(Plain-text document sources)
**********
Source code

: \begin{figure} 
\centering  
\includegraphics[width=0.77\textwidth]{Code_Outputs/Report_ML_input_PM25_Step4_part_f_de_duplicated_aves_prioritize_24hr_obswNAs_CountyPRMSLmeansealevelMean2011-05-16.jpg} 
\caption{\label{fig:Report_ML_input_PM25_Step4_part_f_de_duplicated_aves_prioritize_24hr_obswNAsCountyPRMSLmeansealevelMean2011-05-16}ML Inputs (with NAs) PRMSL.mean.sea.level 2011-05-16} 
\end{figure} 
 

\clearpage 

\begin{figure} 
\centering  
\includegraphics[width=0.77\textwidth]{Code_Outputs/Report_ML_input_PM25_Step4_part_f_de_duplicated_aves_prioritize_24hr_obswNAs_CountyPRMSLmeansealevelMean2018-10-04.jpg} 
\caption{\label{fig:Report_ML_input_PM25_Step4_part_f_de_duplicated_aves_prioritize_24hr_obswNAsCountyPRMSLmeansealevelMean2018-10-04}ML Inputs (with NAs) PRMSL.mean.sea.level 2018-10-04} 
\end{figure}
**********
Exercise description:
Write out every entry again, exactly as it appears.

Exercise answer:
Source code

: \begin{figure} 
\centering  
\includegraphics[width=0.77\textwidth]{Code_Outputs/Report_ML_input_PM25_Step4_part_f_de_duplicated_aves_prioritize_24hr_obswNAs_CountyPRMSLmeansealevelMean2011-05-16.jpg} 
\caption{\label{fig:Report_ML_input_PM25_Step4_part_f_de_duplicated_aves_prioritize_24hr_obswNAsCountyPRMSLmeansealevelMean2011-05-16}ML Inputs (with NAs) PRMSL.mean.sea.level 2011-05-16} 
\end{figure} 
 

\clearpage 

\begin{figure} 
\centering  
\includegraphics[width=0.77\textwidth]{Code_Outputs/Report_ML_input_PM25_Step4_part_f_de_duplicated_aves_prioritize_24hr_obswNAs_CountyPRMSLmeansealevelMean2018-10-04.jpg} 
\caption{\label{fig:Report_ML_input_PM25_Step4_part_f_de_duplicated_aves_prioritize_24hr_obswNAsCountyPRMSLmeansealevelMean2018-10-04}ML Inputs (with NAs) PRMSL.mean.sea.level 2018-10-04} 
\end{figure}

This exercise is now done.